Las barreras para renovar el amor sexual son generalmente emocionales. Dios es el "admirable Consejero" (Isa. 9:6) para quien no pasa desapercibida la caída de un pajarillo al suelo, y su cuidado infinito es capaz de recomponer la más maltrecha de las relaciones. "Hubiera yo desmayado, si no creyera que he de ver la bondad de Jehová en la tierra de los vivientes. ¡Espera en Jehová! ¡Esfuérzate y aliéntese tu corazón! ¡Sí, espera en Jehová!" (Sal. 27:13 y 14).

Aquel que se apercibe de la caída de un pajarillo, está también ocupado en la felicidad de la vida sexual de sus hijos. Algunos parecen albergar todavía la idea propia de la Edad Media, según la cual la práctica del sexo es intrínsecamente vergonzante, y que Dios da la espalda a todo lo que tiene que ver con eso. Aquel que creó las misteriosas delicias del sexo, posee el bálsamo restaurador. Pero su restauración descansa en la contrición.

El orgullo y la justicia propia pueden asfixiar la delicada planta del amor tan ciertamente como el viento helado puede marchitar las flores de primavera. ‘Has traicionado el amor. Yo soy inocente. Estás en el error, y yo en la verdad. Mereces el infierno, y yo el cielo’. Sentimientos como esos, muy rara vez expresados, pero tan frecuentemente acariciados en la mente, son totalmente injustificados, puesto que "todos pecaron" (Rom. 3:23).

El verdadero registro de nuestros pecados no está en nuestra memoria consciente, sino en el cielo, donde hay una visión mucho más penetrante que los rayos X, capaz de ver a plena luz los recovecos más oscuros y profundos de lo inconfesable del ser humano. Los libros del cielo recogen los pecados que habríamos cometido, de haber tenido oportunidad. Dios presta atención a nuestros motivos ocultos. El esposo o esposa considerado "inocente", que nunca pudo ser acusado de infidelidad, pero que la habría cometido al ser tentado, si las circunstancias se lo hubieran permitido, no es inocente ante los ojos de Dios. Ambas partes, infiel e "inocente", están necesitadas de la gracia de Dios. Y hasta que ambos lo reconozcan, no puede tener lugar la restauración que Dios está presto a proporcionar.

Amar a quien no es amable puede parecer una auténtica imposibilidad. Pero ese amor-ágape es capaz de iluminar con esperanza una situación que de otra forma estaría irremediablemente muerta. Hay poder creador en la palabra de Dios. Él creó el mundo a partir de la nada, ya que "llama las cosas que no son como si fueran" (Rom. 4:17). ¿Acaso no podrá hacer otro tanto con un matrimonio "muerto"? Ciertamente puede.

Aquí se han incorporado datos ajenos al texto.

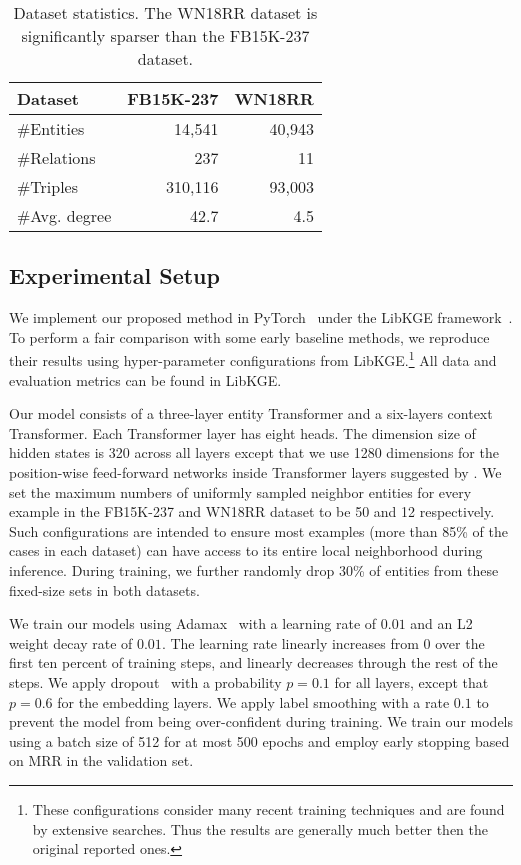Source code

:\documentclass[11pt]{article}
\begin{document}
\begin{table}[t]
\centering
\begin{tabular}{lrr}
\toprule
Dataset       & FB15K-237 & WN18RR \\\midrule
\#Entities    & 14,541    & 40,943 \\
\#Relations   & 237       & 11     \\
\#Triples     & 310,116   & 93,003 \\
\#Avg. degree & 42.7      & 4.5   \\\bottomrule
\end{tabular}
\caption{Dataset statistics. The WN18RR dataset is significantly sparser than the FB15K-237 dataset.}
\label{tab:datasets}
\end{table} 

\subsection{Experimental Setup}
\label{sec:exp_setup}
We implement our proposed method in PyTorch~\cite{pytorch} under the LibKGE framework~\cite{broscheit-etal-2020-libkge}.
To perform a fair comparison with some early baseline methods, we reproduce their results using hyper-parameter configurations from LibKGE.\footnote{These configurations consider many recent training techniques and are found by extensive searches. Thus the results are generally much better then the original reported ones.} All data and evaluation metrics can be found in LibKGE.

Our model consists of a three-layer entity Transformer and a six-layers context Transformer. Each Transformer layer has eight heads. The dimension size of hidden states is 320 across all layers except that we use 1280 dimensions for the position-wise feed-forward networks inside Transformer layers suggested by \citet{vaswani2017attention}.
We set the maximum numbers of uniformly sampled neighbor entities for every example in the FB15K-237 and WN18RR dataset to be 50 and 12 respectively.
Such configurations are intended to ensure most examples (more than 85\% of the cases in each dataset) can have access to its entire local neighborhood during inference.
During training, we further randomly drop 30\% of entities from these fixed-size sets in both datasets.

We train our models using Adamax~\cite{kingma2014adam} with a learning rate of $0.01$ and an L2 weight decay rate of $0.01$.
The learning rate linearly increases from $0$ over the first ten percent of training steps, and linearly decreases through the rest of the steps.
We apply dropout~\cite{srivastava2014dropout} with a probability $p=0.1$ for all layers, except that $p=0.6$ for the embedding layers. 
We apply label smoothing with a rate $0.1$ to prevent the model from being over-confident during training.
We train our models using a batch size of 512 for at most 500 epochs and employ early stopping based on MRR in the validation set.
\end{document}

Jesús tuvo un encuentro con un hombre paralítico junto al estanque de Betesda. El sufriente había sido una ruina humana por 38 años. "Cuando Jesús lo vio acostado y supo que llevaba ya mucho tiempo así, le dijo: -¿Quieres ser sano?" (Juan 5:6). El hombre apenas se atrevía a decir ‘sí’. Su respuesta fue como la nuestra cuando encontramos casi imposible creer buenas noticias: ‘No tengo a quien me ayude. Otros los tienen, pero yo no’. No es difícil imaginar sollozos de desesperación en su penoso lamento.

Entonces Jesús le dijo: "Levántate, toma tu camilla y anda" (vers. 8). El paralítico hubiera podido argumentar acerca de la imposibilidad de obedecer esa orden. Pero eligió creer las buenas nuevas. Como Abraham, quien "creyó en esperanza contra esperanza" (Rom. 4:18), creyó, dando con ello fe de ser un auténtico hijo espiritual de Abraham. "Al instante aquel hombre fue sanado, y tomó su camilla y anduvo" (vers. 9).

Hemos hablado en lenguaje delicado de un problema más que delicado. Pero Aquel que creó la delicadeza de los frágiles pétalos de una rosa puede crear en ti y en tu cónyuge algo maravilloso, que va más allá del mejor de tus sueños. Cuando lo haga, asegúrate de darle a él la gloria y recuerda siempre que la felicidad que descubriste es un don inmerecido. Es algo para cuya compra se requirió el sacrificio eterno de Jesús en la cruz. Sí, el don incluye una vida de felicidad en el amor sexual.